Nick: Yeah, that´s where we had meetings, you see. (laughs) When we did the ”Icon” cover, that was a staged photograph and the company that did it, we had quite good relationship with them, but I remember when I first got ”Icon” I was like ”What the fuck is this?” and then I grew to love it. (laughs) You identify with it. It becomes like a corporate logo.

Greg: One I never liked and I still don´t like is ”Believe in nothing” (2001). That´s the worst of the worst. I don´t underdstand the photo of bees.

Was there ever an album where you after some time felt that you wanted to go back and change things?

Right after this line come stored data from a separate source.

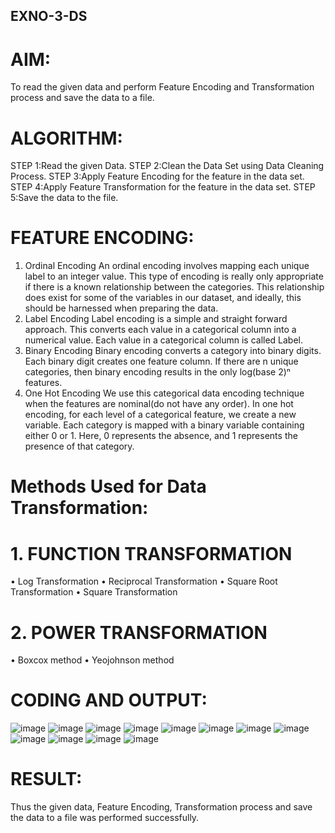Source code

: ## EXNO-3-DS

# AIM:
To read the given data and perform Feature Encoding and Transformation process and save the data to a file.

# ALGORITHM:
STEP 1:Read the given Data.
STEP 2:Clean the Data Set using Data Cleaning Process.
STEP 3:Apply Feature Encoding for the feature in the data set.
STEP 4:Apply Feature Transformation for the feature in the data set.
STEP 5:Save the data to the file.

# FEATURE ENCODING:
1. Ordinal Encoding
An ordinal encoding involves mapping each unique label to an integer value. This type of encoding is really only appropriate if there is a known relationship between the categories. This relationship does exist for some of the variables in our dataset, and ideally, this should be harnessed when preparing the data.
2. Label Encoding
Label encoding is a simple and straight forward approach. This converts each value in a categorical column into a numerical value. Each value in a categorical column is called Label.
3. Binary Encoding
Binary encoding converts a category into binary digits. Each binary digit creates one feature column. If there are n unique categories, then binary encoding results in the only log(base 2)ⁿ features.
4. One Hot Encoding
We use this categorical data encoding technique when the features are nominal(do not have any order). In one hot encoding, for each level of a categorical feature, we create a new variable. Each category is mapped with a binary variable containing either 0 or 1. Here, 0 represents the absence, and 1 represents the presence of that category.

# Methods Used for Data Transformation:
  # 1. FUNCTION TRANSFORMATION
• Log Transformation
• Reciprocal Transformation
• Square Root Transformation
• Square Transformation
  # 2. POWER TRANSFORMATION
• Boxcox method
• Yeojohnson method

# CODING AND OUTPUT:
![image](https://github.com/Gedipudidarshani/EXNO-3-DS/assets/139340574/8d44ff7b-3351-455e-b22a-cca2edaae70f)
![image](https://github.com/Gedipudidarshani/EXNO-3-DS/assets/139340574/6a1be072-df40-4ab4-8776-9979b5ebbc8f)
![image](https://github.com/Gedipudidarshani/EXNO-3-DS/assets/139340574/f1e81a1e-c656-4f51-84f5-76db87c284c3)
![image](https://github.com/Gedipudidarshani/EXNO-3-DS/assets/139340574/d368ff7e-9491-4f21-824c-35b50d900cf2)
![image](https://github.com/Gedipudidarshani/EXNO-3-DS/assets/139340574/30838c78-ea10-4452-b3a9-81c332f50798)
![image](https://github.com/Gedipudidarshani/EXNO-3-DS/assets/139340574/c539d949-b001-458d-ae25-b84ab4830453)
![image](https://github.com/Gedipudidarshani/EXNO-3-DS/assets/139340574/ee5f18da-32b8-497a-a802-95dedfe40a7d)
![image](https://github.com/Gedipudidarshani/EXNO-3-DS/assets/139340574/710ccd85-3f9f-49c2-a5f4-ed5cb77428eb)
![image](https://github.com/Gedipudidarshani/EXNO-3-DS/assets/139340574/57328ace-d102-4e41-88e5-b7872f67cc5e)
![image](https://github.com/Gedipudidarshani/EXNO-3-DS/assets/139340574/1f16c912-2056-4093-ae54-f66080fa1a00)
![image](https://github.com/Gedipudidarshani/EXNO-3-DS/assets/139340574/9fd527f1-52ba-46ce-a561-26296072b4e5)
![image](https://github.com/Gedipudidarshani/EXNO-3-DS/assets/139340574/9de1159c-7e1c-4f68-a72b-c2a9af92ddf2)


# RESULT:
  
   Thus the given data, Feature Encoding, Transformation process and save the data to a file was performed successfully.
       
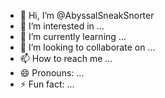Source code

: - 👋 Hi, I’m @AbyssalSneakSnorter
- 👀 I’m interested in ...
- 🌱 I’m currently learning ...
- 💞️ I’m looking to collaborate on ...
- 📫 How to reach me ...
- 😄 Pronouns: ...
- ⚡ Fun fact: ...

<!---
AbyssalSneakSnorter/AbyssalSneakSnorter is a ✨ special ✨ repository because its `README.md` (this file) appears on your GitHub profile.
You can click the Preview link to take a look at your changes.
--->
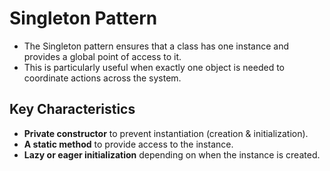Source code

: # Singleton Pattern

- The Singleton pattern ensures that a class has one instance and provides a global point of access to it.  
- This is particularly useful when exactly one object is needed to coordinate actions across the system.

## Key Characteristics

- **Private constructor** to prevent instantiation (creation & initialization).  
- **A static method** to provide access to the instance.  
- **Lazy or eager initialization** depending on when the instance is created.  
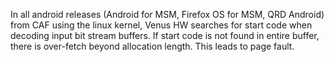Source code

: In all android releases (Android for MSM, Firefox OS for MSM, QRD Android) from CAF using the linux kernel, Venus HW searches for start code when decoding input bit stream buffers. If start code is not found in entire buffer, there is over-fetch beyond allocation length. This leads to page fault.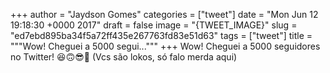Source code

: 
+++
author = "Jaydson Gomes"
categories = ["tweet"]
date = "Mon Jun 12 19:18:30 +0000 2017"
draft = false
image = "{TWEET_IMAGE}"
slug = "ed7ebd895ba34f5a72ff435e267763fd83e51d63"
tags = ["tweet"]
title = """Wow! Cheguei a 5000 segui..."""
+++
Wow! Cheguei a 5000 seguidores no Twitter! 😆🙃😎👏 (Vcs são lokos, só falo merda aqui)
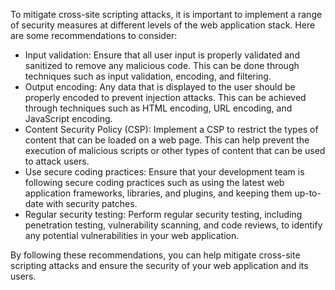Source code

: To mitigate cross-site scripting attacks, it is important to implement a range of security measures at different levels of the web application stack. Here are some recommendations to consider:

- Input validation: Ensure that all user input is properly validated and sanitized to remove any malicious code. This can be done through techniques such as input validation, encoding, and filtering.
- Output encoding: Any data that is displayed to the user should be properly encoded to prevent injection attacks. This can be achieved through techniques such as HTML encoding, URL encoding, and JavaScript encoding.
- Content Security Policy (CSP): Implement a CSP to restrict the types of content that can be loaded on a web page. This can help prevent the execution of malicious scripts or other types of content that can be used to attack users.
- Use secure coding practices: Ensure that your development team is following secure coding practices such as using the latest web application frameworks, libraries, and plugins, and keeping them up-to-date with security patches.
- Regular security testing: Perform regular security testing, including penetration testing, vulnerability scanning, and code reviews, to identify any potential vulnerabilities in your web application.

By following these recommendations, you can help mitigate cross-site scripting attacks and ensure the security of your web application and its users.

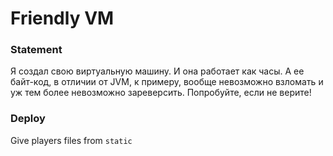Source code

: # Friendly VM

### Statement
Я создал свою виртуальную машину. И она работает как часы. А ее байт-код, в отличии от JVM, к примеру, вообще невозможно взломать и уж тем более невозможно зареверсить. Попробуйте, если не верите!

### Deploy
Give players files from `static`
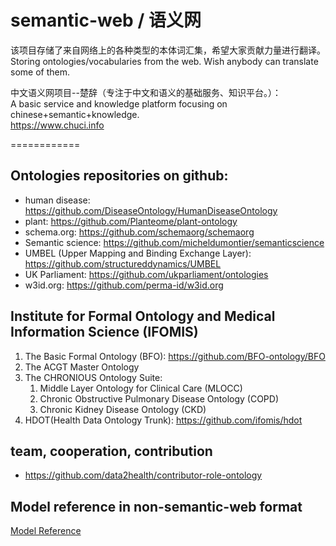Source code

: semantic-web / 语义网
============

该项目存储了来自网络上的各种类型的本体词汇集，希望大家贡献力量进行翻译。  
Storing ontologies/vocabularies from the web. Wish anybody can translate some of them.  

中文语义网项目--楚辞（专注于中文和语义的基础服务、知识平台。）：  
A basic service and knowledge platform focusing on chinese+semantic+knowledge.  
https://www.chuci.info  

============
## Ontologies repositories on github:  
* human disease: https://github.com/DiseaseOntology/HumanDiseaseOntology  
* plant: https://github.com/Planteome/plant-ontology  
* schema.org: https://github.com/schemaorg/schemaorg  
* Semantic science: https://github.com/micheldumontier/semanticscience  
* UMBEL (Upper Mapping and Binding Exchange Layer): https://github.com/structureddynamics/UMBEL  
* UK Parliament: https://github.com/ukparliament/ontologies
* w3id.org: https://github.com/perma-id/w3id.org  


## Institute for Formal Ontology and Medical Information Science (IFOMIS)
1. The Basic Formal Ontology (BFO): https://github.com/BFO-ontology/BFO
2. The ACGT Master Ontology
3. The CHRONIOUS Ontology Suite:
    1. Middle Layer Ontology for Clinical Care (MLOCC)
    2. Chronic Obstructive Pulmonary Disease Ontology (COPD)
    3. Chronic Kidney Disease Ontology (CKD)
4. HDOT(Health Data Ontology Trunk): https://github.com/ifomis/hdot

## team, cooperation, contribution
* https://github.com/data2health/contributor-role-ontology

## Model reference in non-semantic-web format
[Model Reference](https://github.com/taurenshaman/semantic-web/blob/master/ModelReference.md)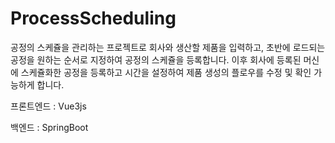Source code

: # ProcessScheduling

공정의 스케쥴을 관리하는 프로젝트로 회사와 생산할 제품을 입력하고, 초반에 로드되는 공정을 원하는 순서로 지정하여 공정의 스케쥴을 등록합니다. 이후 회사에 등록된 머신에 스케쥴화한 공정을 등록하고 시간을 설정하여 제품 생성의 플로우를 수정 및 확인 가능하게 합니다.

프론트엔드 : Vue3js

백엔드 : SpringBoot
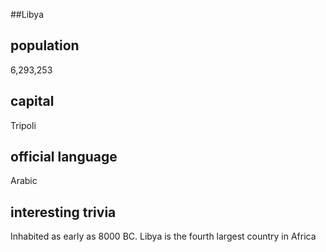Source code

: ##Libya
## population
6,293,253

## capital
Tripoli
 
## official language
Arabic

## interesting trivia
Inhabited as early as 8000 BC.
Libya is the fourth largest country in Africa



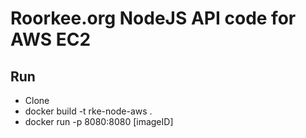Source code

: # Roorkee.org NodeJS API code for AWS EC2

## Run
- Clone
- docker build -t rke-node-aws .
- docker run -p 8080:8080 [imageID]
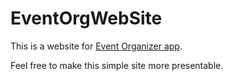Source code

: # EventOrgWebSite

This is a website for <a href="https://github.com/astralpeople/EventOrganizer" target="_blank"> Event Organizer app</a>.

Feel free to make this simple site more presentable. 

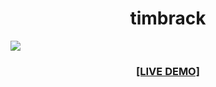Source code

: <h1 align="center">timbrack</h1>
<img src="https://blogger.googleusercontent.com/img/b/R29vZ2xl/AVvXsEgHKr9KGujshkJ1Sgjd7lVwYte5HntKkPiPdnHLMtJoErxIbpxvHeBwNF27nolor-_UJ4cg2L09zJuvR11KSaAK6eFhric-pMyE_v_vcnucoYIdiRX0A1PZQeQyjkm3Z3zDzi-YZJmx3ZFV6GlPSNHcEVNZ_onsm1vJeiPOHlWSDGqaEMhxmzXOvTKG8Q/s1600/Recording%202022-10-31%20at%2021.27.14.gif">
<h3 align="center"><a href="https://levelupdefy.github.io/timbrack/">[LIVE DEMO]</a></h3>
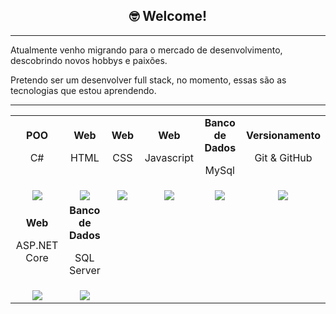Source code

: <h2 align="center"> 🤓 Welcome!</h2>

<hr />

<p>Atualmente venho migrando para o mercado de desenvolvimento, descobrindo novos hobbys e paixões.</p>
<p>Pretendo ser um desenvolver full stack, no momento, essas são as tecnologias que estou aprendendo.</p>

<hr />

<table align='center' width="100">
<tr> <!-- Linha 1 -->
     <tr>
        <td align='center'>
            <strong>POO</strong>
            <p>C#</p>
        </td>
     <td align='center'>
            <strong>Web</strong>
            <p>HTML</p>
        </td>
          <td align='center'>
            <strong>Web</strong>
            <p>CSS</p>
        </td>
          <td align='center'>
            <strong>Web</strong>
            <p>Javascript</p>
        </td>
          <td align='center'>
            <strong>Banco de Dados</strong>
            <p>MySql</p>
        </td>
          <td align='center'>
            <strong>Versionamento</strong>
            <p>Git & GitHub</p>
        </td>
    </tr>
     <tr> <!-- Linha 2 -->
          <td align='center' width="120">
             <img src="https://cdn.jsdelivr.net/gh/devicons/devicon@latest/icons/csharp/csharp-original.svg">
          </td>
          <td align='center' width="120">
             <img src="https://cdn.jsdelivr.net/gh/devicons/devicon@latest/icons/html5/html5-original.svg">
          </td>
         <td align='center' width="120">
             <img src="https://cdn.jsdelivr.net/gh/devicons/devicon@latest/icons/css3/css3-original.svg">
         </td>
         <td align='center' width="120">
             <img src="https://cdn.jsdelivr.net/gh/devicons/devicon@latest/icons/javascript/javascript-original.svg">
         </td>
         <td align='center' width="120">
             <img src="https://cdn.jsdelivr.net/gh/devicons/devicon@latest/icons/mysql/mysql-original-wordmark.svg">
         </td>
          <td align='center' width="120">
            <img src="https://cdn.jsdelivr.net/gh/devicons/devicon@latest/icons/git/git-original.svg">
        </td>
    </tr>
     <tr> <!-- Linha 3 -->
          <td align='center'>
            <strong>Web</strong>
            <p>ASP.NET Core</p>
        </td>
          <td align='center'>
            <strong>Banco de Dados</strong>
            <p>SQL Server</p>
        </td>
     </tr>
      <tr> <!-- Linha 4 -->
          <td align='center' width="120">
               <img src="https://cdn.jsdelivr.net/gh/devicons/devicon@latest/icons/dotnetcore/dotnetcore-original.svg">
             </td>
           <td align='center' width="120">
               <img src="https://cdn.jsdelivr.net/gh/devicons/devicon@latest/icons/microsoftsqlserver/microsoftsqlserver-plain-wordmark.svg">
             </td>
     </tr>
</table>
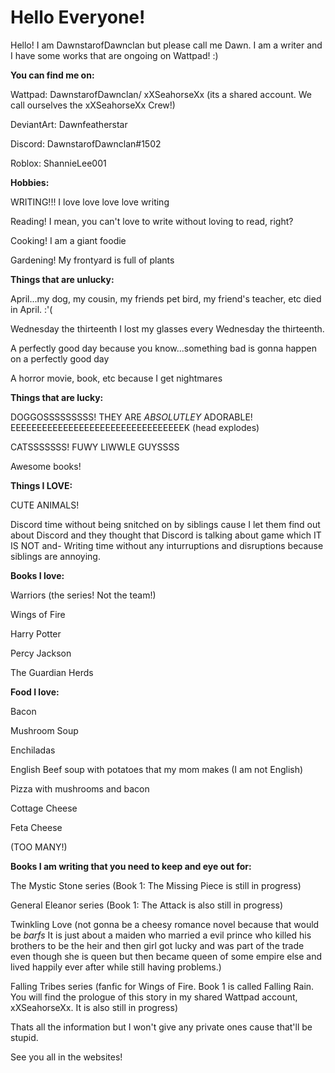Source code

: # Hello Everyone!

Hello! I am DawnstarofDawnclan but please call me Dawn. 
I am a writer and I have some works that are ongoing on Wattpad! :)

**You can find me on:**

Wattpad: DawnstarofDawnclan/ xXSeahorseXx (its a shared account. We call ourselves the xXSeahorseXx Crew!)

DeviantArt: Dawnfeatherstar

Discord: DawnstarofDawnclan#1502

Roblox: ShannieLee001


**Hobbies:**

WRITING!!! I love love love love writing

Reading! I mean, you can't love to write without loving to read, right?

Cooking! I am a giant foodie

Gardening! My frontyard is full of plants


**Things that are unlucky:**

April...my dog, my cousin, my friends pet bird, my friend's teacher, etc died in April. :'(

Wednesday the thirteenth I lost my glasses every Wednesday the thirteenth.

A perfectly good day because you know...something bad is gonna happen on a perfectly good day

A horror movie, book, etc because I get nightmares


**Things that are lucky:**

DOGGOSSSSSSSSS! THEY ARE *ABSOLUTLEY* ADORABLE! EEEEEEEEEEEEEEEEEEEEEEEEEEEEEEEEEK (head explodes)

CATSSSSSSS! FUWY LIWWLE GUYSSSS

Awesome books! 


**Things I LOVE:**

CUTE ANIMALS! 

Discord time without being snitched on by siblings cause I let them find out about Discord and they thought that Discord is talking about game which IT IS NOT and-
Writing time without any inturruptions and disruptions because siblings are annoying. 


**Books I love:**

Warriors (the series! Not the team!)

Wings of Fire

Harry Potter

Percy Jackson

The Guardian Herds


**Food I love:**

Bacon

Mushroom Soup

Enchiladas 

English Beef soup with potatoes that my mom makes (I am not English)

Pizza with mushrooms and bacon

Cottage Cheese

Feta Cheese

(TOO MANY!)


**Books I am writing that you need to keep and eye out for:**

The Mystic Stone series (Book 1: The Missing Piece is still in progress)

General Eleanor series (Book 1: The Attack is also still in progress)

Twinkling Love (not gonna be a cheesy romance novel because that would be *barfs* It is just about a maiden who married a evil prince who killed his brothers to be the heir and then girl got lucky and was part of the trade even though she is queen but then became queen of some empire else and lived happily ever after while still having problems.)

Falling Tribes series (fanfic for Wings of Fire. Book 1 is called Falling Rain. You will find the prologue of this story in my shared Wattpad account, xXSeahorseXx. It is also still in progress) 


Thats all the information but I won't give any private ones cause that'll be stupid. 

See you all in the websites!

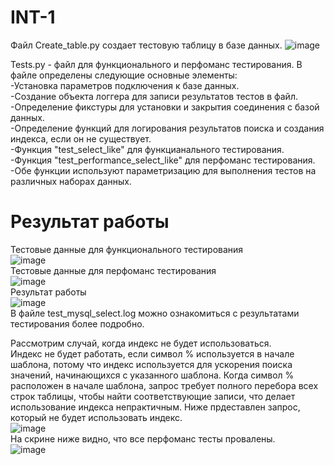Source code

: # INT-1
Файл Create_table.py создает тестовую таблицу в базе данных.
![image](https://github.com/VadimNigmatillin/INT-1/assets/82418383/55d2fe74-cb0c-4ea5-9d35-937d14dea3c3)

Tests.py - файл для функционального и перфоманс тестирования.
В файле определены следующие основные элементы:  
-Установка параметров подключения к базе данных.  
-Создание объекта логгера для записи результатов тестов в файл.  
-Определение фикстуры для установки и закрытия соединения с базой данных.  
-Определение функций для логирования результатов поиска и создания индекса, если он не существует.  
-Функция "test_select_like" для функцианального тестирования.  
-Функция "test_performance_select_like" для перфоманс тестирования.  
-Обе функции используют параметризацию для выполнения тестов на различных наборах данных.

# Результат работы  
Тестовые данные для функционального тестирования  
![image](https://github.com/VadimNigmatillin/INT-1/assets/82418383/8a9aa5a7-79cb-44cb-af87-403336588b3a)  
Тестовые данные для перфоманс тестирования  
![image](https://github.com/VadimNigmatillin/INT-1/assets/82418383/4e17061d-367d-4694-b28e-fbb8bd1a522d)  
Результат работы  
![image](https://github.com/VadimNigmatillin/INT-1/assets/82418383/3ca63836-630f-4484-a8f6-d8aa3dd45e10)  
В файле test_mysql_select.log можно ознакомиться с результатами тестирования более подробно.  

Рассмотрим случай, когда индекс не будет использоваться.  
Индекс не будет работать, если символ % используется в начале шаблона, потому что индекс используется для ускорения поиска значений, начинающихся с указанного шаблона. Когда символ % расположен в начале шаблона, запрос требует полного перебора всех строк таблицы, чтобы найти соответствующие записи, что делает использование индекса непрактичным. Ниже прдеставлен запрос, который не будет использовать индекс.  
![image](https://github.com/VadimNigmatillin/INT-1/assets/82418383/7bd9b0d8-0a29-4bd8-b1e7-586bc79c342b)  
На скрине ниже видно, что все перфоманс тесты провалены.  
![image](https://github.com/VadimNigmatillin/INT-1/assets/82418383/e7d86ba7-2c96-4b32-a416-9423211a3f70)  
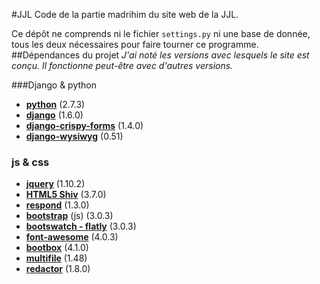 #JJL
Code de la partie madrihim du site web de la JJL.

Ce dépôt ne comprends ni le fichier `settings.py` ni une base de donnée, tous les deux nécessaires pour faire tourner ce programme.
##Dépendances du projet
*J'ai noté les versions avec lesquels le site est conçu. Il fonctionne peut-être avec d'autres versions.*

###Django & python
- **[python](http://python.org)** (2.7.3)
- **[django](https://djangoproject.com)** (1.6.0)
- **[django-crispy-forms](https://github.com/maraujop/django-crispy-forms)** (1.4.0)
- **[django-wysiwyg](https://github.com/pydanny/django-wysiwyg)** (0.51)

### js & css
- **[jquery](https://jquery.org)** (1.10.2)
- **[HTML5 Shiv](https://code.google.com/p/html5shiv/)** (3.7.0)
- **[respond](https://github.com/scottjehl/Respond)** (1.3.0)
- **[bootstrap](http://getbootstrap.com)** (js) (3.0.3)
- **[bootswatch - flatly](http://bootswatch.com/flatly)** (3.0.3)
- **[font-awesome](http://fontawesome.io)** (4.0.3)
- **[bootbox](http://bootboxjs.com)** (4.1.0)
- **[multifile](http://www.fyneworks.com/jquery/multiple-file-upload)** (1.48)
- **[redactor](http://imperavi.com/redactor)** (1.8.0)
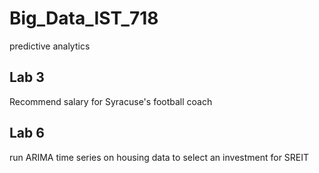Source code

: # Big_Data_IST_718
predictive analytics

<h2> Lab 3 </h2>
<p>Recommend salary for Syracuse's football coach</p>

<h2> Lab 6 </h2>
<p> run ARIMA time series on housing data to select an investment for SREIT </p>


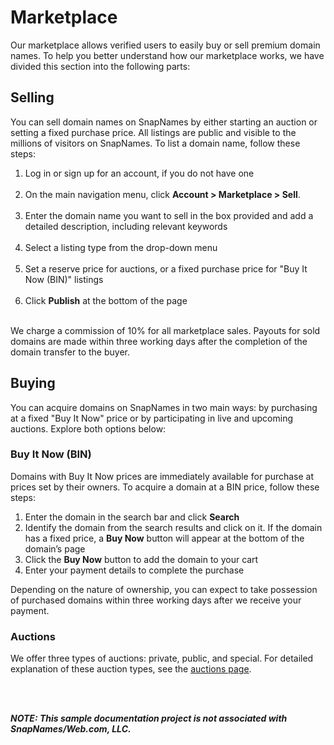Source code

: # Marketplace
Our marketplace allows verified users to easily buy or sell premium domain names. To help you better understand how our marketplace works, we have divided this section into the following parts:


## Selling
You can sell domain names on SnapNames by either starting an auction or setting a fixed purchase price. All listings are public and visible to the millions of visitors on SnapNames. To list a domain name, follow these steps:

1. Log in or sign up for an account, if you do not have one<br></br> 
2. On the main navigation menu, click **Account > Marketplace > Sell**.<br></br> 
3. Enter the domain name you want to sell in the box provided and add a detailed description, including relevant keywords<br></br> 
4. Select a listing type from the drop-down menu <br></br> 
5. Set a reserve price for auctions, or a fixed purchase price for "Buy It Now (BIN)" listings<br></br> 
6. Click **Publish** at the bottom of the page<br></br> 

We charge a commission of 10% for all marketplace sales. Payouts for sold domains are made within three working days after the completion of the domain transfer to the buyer.



## Buying 
You can acquire domains on SnapNames in two main ways: by purchasing at a fixed "Buy It Now" price or by participating in live and upcoming auctions. Explore both options below:


### Buy It Now (BIN)
Domains with Buy It Now prices are immediately available for purchase at prices set by their owners. To acquire a domain at a BIN price, follow these steps:

1. Enter the domain in the search bar and click **Search**
2. Identify the domain from the search results and click on it. If the domain has a fixed price, a **Buy Now** button will appear at the bottom of the domain’s page
3. Click the **Buy Now** button to add the domain to your cart
4. Enter your payment details to complete the purchase

Depending on the nature of ownership, you can expect to take possession of purchased domains within three working days after we receive your payment.



### Auctions 
We offer three types of auctions: private, public, and special. For detailed explanation of these auction types, see the [auctions page](https://curious-druid-05e915.netlify.app/auctions/).

<br></br> 

**_NOTE: This sample documentation project is not associated with SnapNames/Web.com, LLC._** 
<br></br> 
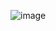 ![image](https://user-images.githubusercontent.com/53612189/173657492-044de1ba-3077-4932-9d4c-0df5d562a384.png)
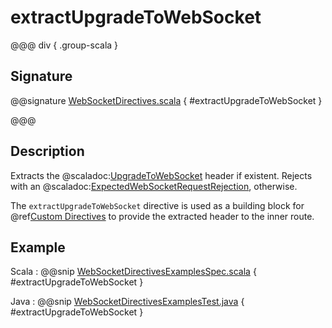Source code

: # extractUpgradeToWebSocket

@@@ div { .group-scala }

## Signature

@@signature [WebSocketDirectives.scala]($akka-http$/akka-http/src/main/scala/akka/http/scaladsl/server/directives/WebSocketDirectives.scala) { #extractUpgradeToWebSocket }

@@@

## Description

Extracts the @scaladoc:[UpgradeToWebSocket](akka.http.scaladsl.model.ws.UpgradeToWebSocket) header if existent. Rejects with an @scaladoc:[ExpectedWebSocketRequestRejection](akka.http.scaladsl.server.ExpectedWebSocketRequestRejection), otherwise.

The `extractUpgradeToWebSocket` directive is used as a building block for @ref[Custom Directives](../custom-directives.md) to provide the extracted header to the inner route.

## Example

Scala
:  @@snip [WebSocketDirectivesExamplesSpec.scala]($test$/scala/docs/http/scaladsl/server/directives/WebSocketDirectivesExamplesSpec.scala) { #extractUpgradeToWebSocket }

Java
:  @@snip [WebSocketDirectivesExamplesTest.java]($test$/java/docs/http/javadsl/server/directives/WebSocketDirectivesExamplesTest.java) { #extractUpgradeToWebSocket }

Greg: Only at the time and it was our first record (Lost Paradise, 1990). Didn´t we? The demo ”Frozen illusion” sounds way better than the first album and we just wanted it to be like the demo. Hammy (producer) made us record without distortion on the guitars and then put distortion on afterwards and we were just like ”What the fuck?” I don´t regret anything because it´s all funny and it´s all stories and it has led to where you are now, but if I had known a bit more then…

Nick: We´ve actually rerecorded it now and it sounds alright actually. ”Frozen illusion 2” so that´s gonna be like a bonus track. It´s one of the first songs we ever did so we might as well see how it sits along the new tunes.